The necessity of an individual model could be explained partially by further plotting the distribution of similarity based on
Mahalanobis distance (
Figure 6). The intra-similarity of the explanatory variables from the same subject is higher than the inter-similarity but with partial overlapping. Since in kernel-based regression, the LWPLS and the GPR will take close samples in the explanatory variables space to predict the new sample, the overlapping samples may be detrimental for the prediction by deviating the predicting hyperplane.
Regarding the choice of the regression model, this insight is especially significant in the era of deep learning, which is fundamentally the data-driven approach. A shallow network model can give an accurate estimation for the dataset on hand given the extraordinary capability in twisting the hyperplane to fit the samples. However, given the strong personality underlying this problem, a few-shot learning scheme that relates the same PPG and relevant features from the same subject with the change of BP fluctuation may be a method worth trying at the present stage. Although the application of the fully data-driven approach, e.g., the end-to-end deep learning pipeline, onto this topic is still difficult for the lack of individual longitudinal data, the information hidden in the sequence of EEG waveforms could be used by recurrent neural network or attention structure in the near future with further accumulation of data. In this regard, the construction of long term individual datasets should be the next key work.

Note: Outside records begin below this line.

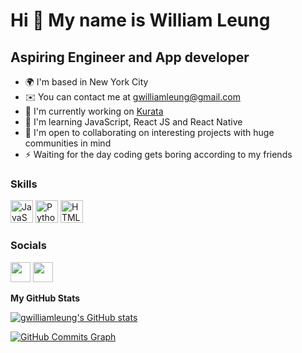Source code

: Hi 👋 My name is William Leung
==============================

Aspiring Engineer and App developer
-----------------------------------

* 🌍  I'm based in New York City
* ✉️  You can contact me at [gwilliamleung@gmail.com](mailto:gwilliamleung@gmail.com)
* 🚀  I'm currently working on [Kurata](http://github.com/gwilliamleung/Karuta)
* 🧠  I'm learning JavaScript, React JS and React Native
* 🤝  I'm open to collaborating on interesting projects with huge communities in mind
* ⚡  Waiting for the day coding gets boring according to my friends

### Skills

<p align="left">
<a href="https://developer.mozilla.org/en-US/docs/Web/JavaScript" target="_blank" rel="noreferrer"><img src="https://raw.githubusercontent.com/danielcranney/readme-generator/main/public/icons/skills/javascript-colored.svg" width="36" height="36" alt="JavaScript" /></a>
<a href="https://www.python.org/" target="_blank" rel="noreferrer"><img src="https://raw.githubusercontent.com/danielcranney/readme-generator/main/public/icons/skills/python-colored.svg" width="36" height="36" alt="Python" /></a>
<a href="https://developer.mozilla.org/en-US/docs/Glossary/HTML5" target="_blank" rel="noreferrer"><img src="https://raw.githubusercontent.com/danielcranney/readme-generator/main/public/icons/skills/html5-colored.svg" width="36" height="36" alt="HTML5" /></a>
</p>

### Socials

<p align="left"> <a href="https://www.github.com/gwilliamleung" target="_blank" rel="noreferrer"><img src="https://raw.githubusercontent.com/danielcranney/readme-generator/main/public/icons/socials/github.svg" width="32" height="32" /></a> <a href="https://www.linkedin.com/in/william-leung-596090178" target="_blank" rel="noreferrer"><img src="https://raw.githubusercontent.com/danielcranney/readme-generator/main/public/icons/socials/linkedin.svg" width="32" height="32" /></a></p>

<b>My GitHub Stats</b>

<a href="http://www.github.com/gwilliamleung"><img src="https://github-readme-stats.vercel.app/api?username=gwilliamleung&show_icons=true&hide=&count_private=true&title_color=0891b2&text_color=ffffff&icon_color=0891b2&bg_color=1c1917&hide_border=true&show_icons=true" alt="gwilliamleung's GitHub stats" /></a>

<a href="http://www.github.com/gwilliamleung"><img src="https://activity-graph.herokuapp.com/graph?username=gwilliamleung&bg_color=1c1917&color=ffffff&line=0891b2&point=ffffff&area_color=1c1917&area=true&hide_border=true&custom_title=GitHub%20Commits%20Graph" alt="GitHub Commits Graph" /></a>
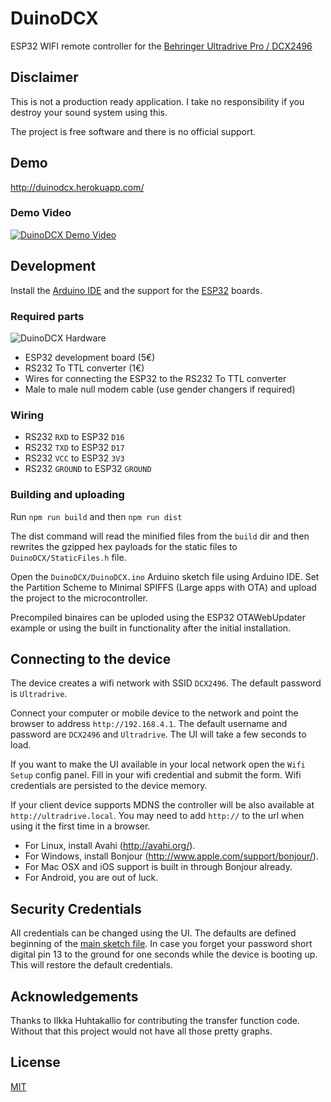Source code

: 
DuinoDCX
========
ESP32 WIFI remote controller for the [Behringer Ultradrive Pro / DCX2496](http://www.musictri.be/p/P0B6H)

## Disclaimer
This is not a production ready application. I take no responsibility if you destroy your sound system using this.

The project is free software and there is no official support. 

## Demo
http://duinodcx.herokuapp.com/

### Demo Video
[![DuinoDCX Demo Video](https://img.youtube.com/vi/Z5CDjev1ydA/0.jpg)](https://www.youtube.com/watch?v=Z5CDjev1ydA)
  
## Development
Install the [Arduino IDE](https://www.arduino.cc/en/Main/Software) and the support for the [ESP32](https://github.com/espressif/arduino-esp32#installation-instructions) boards.

### Required parts
![DuinoDCX Hardware](https://i.imgur.com/zYhEit9.jpg)

* ESP32 development board (5€)
* RS232 To TTL converter (1€)
* Wires for connecting the ESP32 to the RS232 To TTL converter
* Male to male null modem cable (use gender changers if required)

### Wiring
* RS232 `RXD` to ESP32 `D16`
* RS232 `TXD` to ESP32 `D17`
* RS232 `VCC` to ESP32 `3V3`
* RS232 `GROUND` to ESP32 `GROUND`

### Building and uploading
Run `npm run build` and then `npm run dist`

The dist command will read the minified files from the `build` dir and then rewrites the gzipped hex payloads for the static files to `DuinoDCX/StaticFiles.h` file.

Open the `DuinoDCX/DuinoDCX.ino` Arduino sketch file using Arduino IDE. Set the Partition Scheme to Minimal SPIFFS (Large apps with OTA) and upload the project to the microcontroller.

Precompiled binaires can be uploded using the ESP32 OTAWebUpdater example or using the built in functionality after the initial installation.

## Connecting to the device
The device creates a wifi network with SSID `DCX2496`. The default password is `Ultradrive`.

Connect your computer or mobile device to the network and point the browser to address `http://192.168.4.1`. The default username and password are `DCX2496` and `Ultradrive`. The UI will take a few seconds to load.

If you want to make the UI available in your local network open the `Wifi Setup` config panel. Fill in your wifi credential and submit the form. Wifi credentials are persisted to the device memory.

If your client device supports MDNS the controller will be also available at `http://ultradrive.local`. You may need to add `http://` to the url when using it the first time in a browser.
  - For Linux, install Avahi (http://avahi.org/).
  - For Windows, install Bonjour (http://www.apple.com/support/bonjour/).
  - For Mac OSX and iOS support is built in through Bonjour already.
  - For Android, you are out of luck.

## Security Credentials
All credentials can be changed using the UI. The defaults are defined beginning of the [main sketch file](https://github.com/lasselukkari/DuinoDCX/blob/master/DuinoDCX/DuinoDCX.ino). In case you forget your password short digital pin 13 to the ground for one seconds while the device is booting up. This will restore the default credentials.

## Acknowledgements
Thanks to Ilkka Huhtakallio for contributing the transfer function code. Without that this project would not have all those pretty graphs.

## License
[MIT](LICENSE)
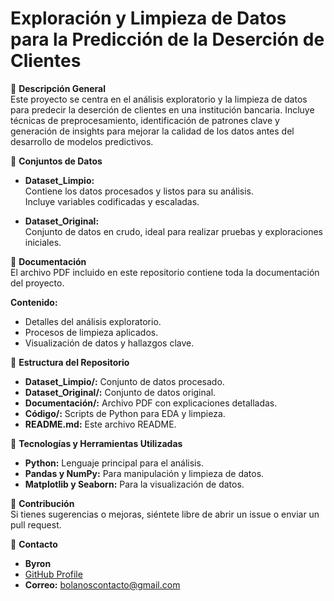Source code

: # Exploración y Limpieza de Datos para la Predicción de la Deserción de Clientes  

📌 **Descripción General**  
Este proyecto se centra en el análisis exploratorio y la limpieza de datos para predecir la deserción de clientes en una institución bancaria. Incluye técnicas de preprocesamiento, identificación de patrones clave y generación de insights para mejorar la calidad de los datos antes del desarrollo de modelos predictivos.  

📂 **Conjuntos de Datos**  
- **Dataset_Limpio:**  
  Contiene los datos procesados y listos para su análisis.  
  Incluye variables codificadas y escaladas.  

- **Dataset_Original:**  
  Conjunto de datos en crudo, ideal para realizar pruebas y exploraciones iniciales.  

📑 **Documentación**  
El archivo PDF incluido en este repositorio contiene toda la documentación del proyecto.  

**Contenido:**  
- Detalles del análisis exploratorio.  
- Procesos de limpieza aplicados.  
- Visualización de datos y hallazgos clave.  

📁 **Estructura del Repositorio**  
- **Dataset_Limpio/:** Conjunto de datos procesado.  
- **Dataset_Original/:** Conjunto de datos original.  
- **Documentación/:** Archivo PDF con explicaciones detalladas.  
- **Código/:** Scripts de Python para EDA y limpieza.  
- **README.md:** Este archivo README.  

🚀 **Tecnologías y Herramientas Utilizadas**  
- **Python:** Lenguaje principal para el análisis.  
- **Pandas y NumPy:** Para manipulación y limpieza de datos.  
- **Matplotlib y Seaborn:** Para la visualización de datos.  

🎯 **Contribución**  
Si tienes sugerencias o mejoras, siéntete libre de abrir un issue o enviar un pull request.  

📝 **Contacto**  
- **Byron**  
- [GitHub Profile](https://github.com/tuusuario)  
- **Correo:** bolanoscontacto@gmail.com 
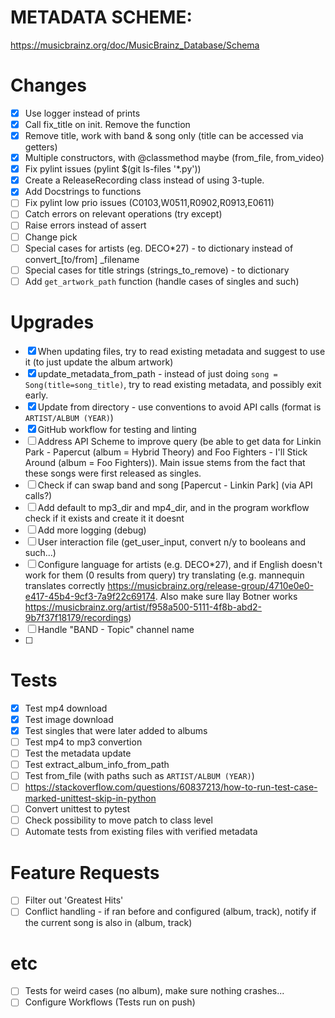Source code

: # METADATA SCHEME:
https://musicbrainz.org/doc/MusicBrainz_Database/Schema

# Changes
- [x] Use logger instead of prints  
- [x] Call fix_title on init. Remove the function  
- [x] Remove title, work with band & song only (title can be accessed via getters)  
- [x] Multiple constructors, with @classmethod maybe (from_file, from_video)  
- [x] Fix pylint issues (pylint $(git ls-files '*.py'))
- [x] Create a ReleaseRecording class instead of using 3-tuple.
- [x] Add Docstrings to functions
- [ ] Fix pylint low prio issues (C0103,W0511,R0902,R0913,E0611)
- [ ] Catch errors on relevant operations (try except)  
- [ ] Raise errors instead of assert  
- [ ] Change pick  
- [ ] Special cases for artists (eg. DECO*27) - to dictionary instead of convert_[to/from]  _filename
- [ ] Special cases for title strings (strings_to_remove) - to dictionary  
- [ ] Add `get_artwork_path` function (handle cases of singles and such)  

# Upgrades
- [x] When updating files, try to read existing metadata and suggest to use it (to just update the album artwork)  
- [x] update_metadata_from_path - instead of just doing `song = Song(title=song_title)`, try to read existing metadata, and possibly exit early.
- [x] Update from directory - use conventions to avoid API calls (format is `ARTIST/ALBUM (YEAR)`)  
- [x] GitHub workflow for testing and linting
- [ ] Address API Scheme to improve query (be able to get data for Linkin Park - Papercut (album = Hybrid Theory) and Foo Fighters - I'll Stick Around (album = Foo Fighters)). Main issue stems from the fact that these songs were first released as singles.
- [ ] Check if can swap band and song [Papercut - Linkin Park] (via API calls?)  
- [ ] Add default to mp3_dir and mp4_dir, and in the program workflow check if it exists and create it it doesnt
- [ ] Add more logging (debug)
- [ ] User interaction file (get_user_input, convert n/y to booleans and such...)
- [ ] Configure language for artists (e.g. DECO*27), and if English doesn't work for them (0 results from query) try translating (e.g. mannequin translates correctly https://musicbrainz.org/release-group/4710e0e0-e417-45b4-9cf3-7a9f22c69174. Also make sure Ilay Botner works https://musicbrainz.org/artist/f958a500-5111-4f8b-abd2-9b7f37f18179/recordings)
- [ ] Handle "BAND - Topic" channel name
- [ ] 

# Tests
- [x] Test mp4 download  
- [x] Test image download  
- [x] Test singles that were later added to albums
- [ ] Test mp4 to mp3 convertion  
- [ ] Test the metadata update  
- [ ] Test extract_album_info_from_path 
- [ ] Test from_file (with paths such as `ARTIST/ALBUM (YEAR)`) 
- [ ] https://stackoverflow.com/questions/60837213/how-to-run-test-case-marked-unittest-skip-in-python
- [ ] Convert unittest to pytest  
- [ ] Check possibility to move patch to class level  
- [ ] Automate tests from existing files with verified metadata  

# Feature Requests
- [ ] Filter out 'Greatest Hits'  
- [ ] Conflict handling - if ran before and configured (album, track), notify if the current song is also in (album, track)  

# etc
- [ ] Tests for weird cases (no album), make sure nothing crashes...
- [ ] Configure Workflows (Tests run on push)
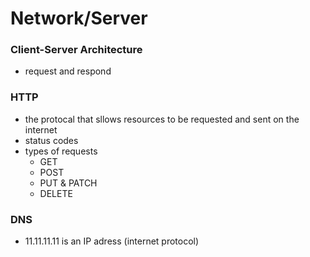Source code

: # Network/Server

### Client-Server Architecture
- request and respond

### HTTP
- the protocal that sllows resources to be requested and sent on the internet
- status codes
- types of requests
    - GET
    - POST
    - PUT & PATCH
    - DELETE

### DNS
- 11.11.11.11 is an IP adress (internet protocol)
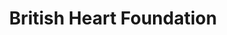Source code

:---
title: "British Heart Foundation"
url: /grantham/british-heart-foundation-high-street/
shop: Gebrauchtwaren
---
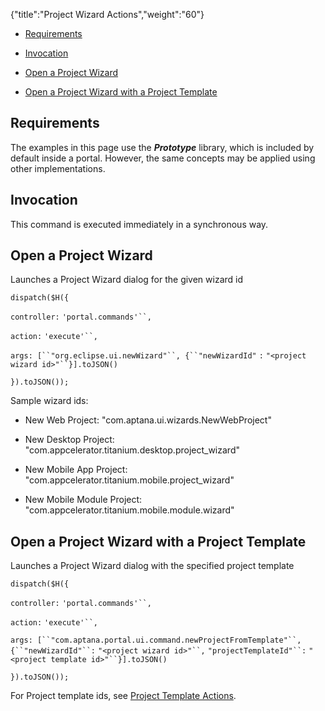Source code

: {"title":"Project Wizard Actions","weight":"60"} 

*   [Requirements](#Requirements)
    
*   [Invocation](#Invocation)
    
*   [Open a Project Wizard](#OpenaProjectWizard)
    
*   [Open a Project Wizard with a Project Template](#OpenaProjectWizardwithaProjectTemplate)
    

## Requirements

The examples in this page use the **_Prototype_** library, which is included by default inside a portal. However, the same concepts may be applied using other implementations.

## Invocation

This command is executed immediately in a synchronous way.

## Open a Project Wizard

Launches a Project Wizard dialog for the given wizard id

`dispatch($H({`

`controller:` `'portal.commands'``,`

`action:` `'execute'``,`

`args: [``"org.eclipse.ui.newWizard"``, {``"newWizardId"` `:` `"<project wizard id>"``}].toJSON()`

`}).toJSON());`

Sample wizard ids:

*   New Web Project: "com.aptana.ui.wizards.NewWebProject"
    
*   New Desktop Project: "com.appcelerator.titanium.desktop.project\_wizard"
    
*   New Mobile App Project: "com.appcelerator.titanium.mobile.project\_wizard"
    
*   New Mobile Module Project: "com.appcelerator.titanium.mobile.module.wizard"
    

## Open a Project Wizard with a Project Template

Launches a Project Wizard dialog with the specified project template

`dispatch($H({`

`controller:` `'portal.commands'``,`

`action:` `'execute'``,`

`args: [``"com.aptana.portal.ui.command.newProjectFromTemplate"``, {``"newWizardId"``:` `"<project wizard id>"``,` `"projectTemplateId"``:` `"<project template id>"``}].toJSON()`

`}).toJSON());`

For Project template ids, see [Project Template Actions](/docs/appc/Axway_Appcelerator_Studio/Axway_Appcelerator_Studio_Guide/SDK/Portal_Framework/Controllers_and_Actions/Project_Template_Actions/).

An interesting study that significantly increases the training samples by extending the measurement duration (30 min) and then uses the BiLSTM model to predict the BP values hints that the deep learning structures should be carefully used for this topic. The main conclusion of the leave-one-subject-out validation that the model pretrained with population samples and fine-tuned with individual data attains the best performance may be partially attributed to a more informative feature space constructed by ECG, PPG, and BCG signal than using the PPG sensor solely. That is, the general relation between the features extracted from multiple sensors and the BP values could be captured and used in transfer learning. Although the physiological measurement is complicated, given that the simultaneous measurement of ECG, PPG, and BCG is feasible nowadays, researchers and developers are therefore recommended to decide on the sources of signal based on the target application. However, if the validation duration extended to multiple days, the significant decrease in predicting error suggests the influence of biorhythm [
27].
The results of this paper are consistent with the results of Chowdhury et al. [
6] by showing that Gaussian Process Regression can attain accurate BP estimation. Additionally, this research distinguishes itself by using the features that do not require the identification of the dicrotic notch and the diastolic peak and validating using a long-term dataset to highlight the necessity of the individual model.
This research emphasizes the importance of feature selection. There is no reason to replace the features which have been validated in previous studies with the automatically generated features using deep learning models in such a data-insufficient problem. At least, at the current stage, the domain knowledge is as important as the improvement of machine learning models.
This research shows the possibility of building an accurate BP estimation model by using the general features of PPG signal and HR. Moreover, given that the disappearance of diastolic peak is inevitable in aged people, who are the targeted population of the cuffless method, the general features could be a good alternative in modeling.